### DATASET RECORDS

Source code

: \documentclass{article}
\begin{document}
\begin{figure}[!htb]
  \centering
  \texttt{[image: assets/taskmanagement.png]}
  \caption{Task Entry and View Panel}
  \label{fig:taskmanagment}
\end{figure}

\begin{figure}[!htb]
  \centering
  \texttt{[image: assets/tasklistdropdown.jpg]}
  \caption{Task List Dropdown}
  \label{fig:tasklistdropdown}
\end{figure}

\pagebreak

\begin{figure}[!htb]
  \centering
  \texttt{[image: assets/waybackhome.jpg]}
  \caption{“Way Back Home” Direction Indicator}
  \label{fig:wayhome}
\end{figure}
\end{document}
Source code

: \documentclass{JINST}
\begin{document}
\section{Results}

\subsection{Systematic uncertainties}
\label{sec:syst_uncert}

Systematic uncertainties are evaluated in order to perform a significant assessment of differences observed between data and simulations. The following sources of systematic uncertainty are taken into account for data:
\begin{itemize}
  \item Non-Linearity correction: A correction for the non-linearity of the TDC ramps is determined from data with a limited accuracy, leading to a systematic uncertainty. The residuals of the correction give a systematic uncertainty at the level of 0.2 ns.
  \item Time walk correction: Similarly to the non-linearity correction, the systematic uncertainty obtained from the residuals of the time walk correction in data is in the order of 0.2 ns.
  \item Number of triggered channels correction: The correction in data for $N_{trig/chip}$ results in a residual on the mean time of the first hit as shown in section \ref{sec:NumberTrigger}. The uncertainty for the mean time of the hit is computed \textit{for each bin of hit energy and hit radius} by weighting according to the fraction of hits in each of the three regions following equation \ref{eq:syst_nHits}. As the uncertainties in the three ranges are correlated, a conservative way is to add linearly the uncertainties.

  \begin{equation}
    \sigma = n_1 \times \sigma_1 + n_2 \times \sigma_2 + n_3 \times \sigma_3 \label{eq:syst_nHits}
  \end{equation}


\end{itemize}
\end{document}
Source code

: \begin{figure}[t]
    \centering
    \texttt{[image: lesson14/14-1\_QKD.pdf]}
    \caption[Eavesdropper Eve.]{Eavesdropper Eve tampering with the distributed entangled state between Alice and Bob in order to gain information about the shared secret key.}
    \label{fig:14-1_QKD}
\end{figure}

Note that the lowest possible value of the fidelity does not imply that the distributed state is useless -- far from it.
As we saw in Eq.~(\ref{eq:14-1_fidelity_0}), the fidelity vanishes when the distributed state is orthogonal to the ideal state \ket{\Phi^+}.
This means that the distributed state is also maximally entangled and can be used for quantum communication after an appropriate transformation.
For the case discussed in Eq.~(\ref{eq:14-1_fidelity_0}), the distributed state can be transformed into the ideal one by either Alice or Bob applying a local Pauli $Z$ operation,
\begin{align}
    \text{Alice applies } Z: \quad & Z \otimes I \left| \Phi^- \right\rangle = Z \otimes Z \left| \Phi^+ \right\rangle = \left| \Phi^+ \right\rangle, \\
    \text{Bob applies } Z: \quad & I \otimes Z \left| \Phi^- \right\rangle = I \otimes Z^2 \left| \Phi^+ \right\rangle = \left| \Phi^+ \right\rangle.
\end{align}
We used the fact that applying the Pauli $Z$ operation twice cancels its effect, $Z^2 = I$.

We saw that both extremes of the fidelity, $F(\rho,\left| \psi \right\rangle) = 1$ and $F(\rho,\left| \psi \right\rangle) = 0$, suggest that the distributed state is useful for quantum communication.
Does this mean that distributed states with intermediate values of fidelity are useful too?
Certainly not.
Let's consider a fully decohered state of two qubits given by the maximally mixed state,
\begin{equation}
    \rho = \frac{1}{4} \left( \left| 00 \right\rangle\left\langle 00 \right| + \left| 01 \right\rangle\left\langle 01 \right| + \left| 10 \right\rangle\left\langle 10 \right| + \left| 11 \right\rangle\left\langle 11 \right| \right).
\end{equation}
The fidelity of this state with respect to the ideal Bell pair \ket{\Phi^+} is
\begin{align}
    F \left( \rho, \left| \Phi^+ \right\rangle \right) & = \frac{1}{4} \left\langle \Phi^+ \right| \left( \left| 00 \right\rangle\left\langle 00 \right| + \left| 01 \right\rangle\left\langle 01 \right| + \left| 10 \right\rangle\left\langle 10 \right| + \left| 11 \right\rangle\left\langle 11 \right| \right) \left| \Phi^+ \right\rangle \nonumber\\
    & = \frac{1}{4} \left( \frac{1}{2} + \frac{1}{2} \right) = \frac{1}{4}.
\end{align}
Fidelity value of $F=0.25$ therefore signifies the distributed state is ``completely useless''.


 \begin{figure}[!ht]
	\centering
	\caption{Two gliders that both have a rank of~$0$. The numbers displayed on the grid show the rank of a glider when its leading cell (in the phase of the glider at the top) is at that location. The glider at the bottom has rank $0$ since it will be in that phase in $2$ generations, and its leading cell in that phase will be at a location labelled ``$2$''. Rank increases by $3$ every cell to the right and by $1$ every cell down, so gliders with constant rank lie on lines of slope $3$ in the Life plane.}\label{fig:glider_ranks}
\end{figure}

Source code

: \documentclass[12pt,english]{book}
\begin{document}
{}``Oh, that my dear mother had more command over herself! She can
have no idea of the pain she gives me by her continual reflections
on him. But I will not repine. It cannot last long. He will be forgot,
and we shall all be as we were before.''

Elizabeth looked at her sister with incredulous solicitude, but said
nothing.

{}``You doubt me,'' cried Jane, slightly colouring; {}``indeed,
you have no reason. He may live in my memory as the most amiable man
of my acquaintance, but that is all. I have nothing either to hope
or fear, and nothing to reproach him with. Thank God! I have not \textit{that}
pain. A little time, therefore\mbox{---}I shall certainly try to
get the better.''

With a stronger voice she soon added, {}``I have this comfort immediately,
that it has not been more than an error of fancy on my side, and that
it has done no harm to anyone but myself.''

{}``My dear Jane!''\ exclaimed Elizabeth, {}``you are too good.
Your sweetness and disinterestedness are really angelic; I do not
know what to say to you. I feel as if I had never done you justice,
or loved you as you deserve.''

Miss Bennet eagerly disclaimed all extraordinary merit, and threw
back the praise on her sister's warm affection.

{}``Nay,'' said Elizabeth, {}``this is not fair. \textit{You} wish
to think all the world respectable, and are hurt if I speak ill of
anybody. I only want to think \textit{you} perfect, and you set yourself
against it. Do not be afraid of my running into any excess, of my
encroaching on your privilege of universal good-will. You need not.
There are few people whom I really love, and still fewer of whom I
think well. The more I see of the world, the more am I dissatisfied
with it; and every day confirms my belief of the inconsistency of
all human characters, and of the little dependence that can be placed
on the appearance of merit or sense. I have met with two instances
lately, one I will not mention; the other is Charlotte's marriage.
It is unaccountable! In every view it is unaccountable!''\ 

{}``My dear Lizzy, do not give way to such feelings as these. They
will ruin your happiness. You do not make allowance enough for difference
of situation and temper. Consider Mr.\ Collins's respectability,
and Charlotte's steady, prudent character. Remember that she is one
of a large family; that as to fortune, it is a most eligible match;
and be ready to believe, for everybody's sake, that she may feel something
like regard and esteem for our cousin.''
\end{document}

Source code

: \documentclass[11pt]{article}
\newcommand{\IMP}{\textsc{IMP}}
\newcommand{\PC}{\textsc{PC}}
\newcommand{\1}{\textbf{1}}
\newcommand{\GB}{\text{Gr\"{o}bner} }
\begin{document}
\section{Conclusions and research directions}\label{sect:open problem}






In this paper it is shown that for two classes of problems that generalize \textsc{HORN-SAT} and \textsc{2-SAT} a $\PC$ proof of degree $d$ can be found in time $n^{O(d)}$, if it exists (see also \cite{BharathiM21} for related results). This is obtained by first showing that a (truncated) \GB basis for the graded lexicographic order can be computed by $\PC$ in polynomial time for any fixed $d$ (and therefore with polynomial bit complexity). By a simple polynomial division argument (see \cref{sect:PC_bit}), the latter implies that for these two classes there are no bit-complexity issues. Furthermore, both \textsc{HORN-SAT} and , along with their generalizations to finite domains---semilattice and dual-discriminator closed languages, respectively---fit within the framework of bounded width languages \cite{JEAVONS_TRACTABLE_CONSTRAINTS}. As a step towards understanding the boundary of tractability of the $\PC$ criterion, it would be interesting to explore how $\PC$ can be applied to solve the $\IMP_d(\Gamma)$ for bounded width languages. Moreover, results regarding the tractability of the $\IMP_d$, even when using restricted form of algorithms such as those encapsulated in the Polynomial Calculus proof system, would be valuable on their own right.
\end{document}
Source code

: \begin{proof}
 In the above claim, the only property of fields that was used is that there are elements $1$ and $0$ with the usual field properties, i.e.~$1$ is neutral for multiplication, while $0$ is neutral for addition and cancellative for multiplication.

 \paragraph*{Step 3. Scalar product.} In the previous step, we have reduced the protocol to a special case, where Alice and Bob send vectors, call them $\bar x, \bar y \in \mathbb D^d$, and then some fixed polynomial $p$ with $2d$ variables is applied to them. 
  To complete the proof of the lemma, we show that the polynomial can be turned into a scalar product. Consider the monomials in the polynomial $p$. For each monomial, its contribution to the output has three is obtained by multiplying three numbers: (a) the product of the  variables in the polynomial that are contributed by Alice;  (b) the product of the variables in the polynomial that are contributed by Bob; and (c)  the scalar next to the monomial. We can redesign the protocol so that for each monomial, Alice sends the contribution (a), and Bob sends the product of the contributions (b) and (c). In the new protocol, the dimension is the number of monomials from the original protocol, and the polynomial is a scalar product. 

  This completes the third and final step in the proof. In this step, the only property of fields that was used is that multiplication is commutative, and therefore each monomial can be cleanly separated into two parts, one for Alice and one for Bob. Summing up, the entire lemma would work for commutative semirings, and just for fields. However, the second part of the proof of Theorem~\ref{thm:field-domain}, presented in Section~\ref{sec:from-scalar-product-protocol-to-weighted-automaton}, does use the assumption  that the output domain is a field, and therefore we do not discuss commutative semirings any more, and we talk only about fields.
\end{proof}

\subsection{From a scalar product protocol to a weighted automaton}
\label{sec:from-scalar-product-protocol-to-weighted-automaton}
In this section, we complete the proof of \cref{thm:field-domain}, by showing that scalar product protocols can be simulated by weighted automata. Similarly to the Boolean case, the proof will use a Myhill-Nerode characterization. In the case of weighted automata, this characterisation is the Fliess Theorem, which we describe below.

######

Whenever the word "good" shows up in a line of the entries above, copy that line.

### WRITTEN RESPONSE
{}``My dear Jane!''\ exclaimed Elizabeth, {}``you are too good.
encroaching on your privilege of universal good-will. You need not.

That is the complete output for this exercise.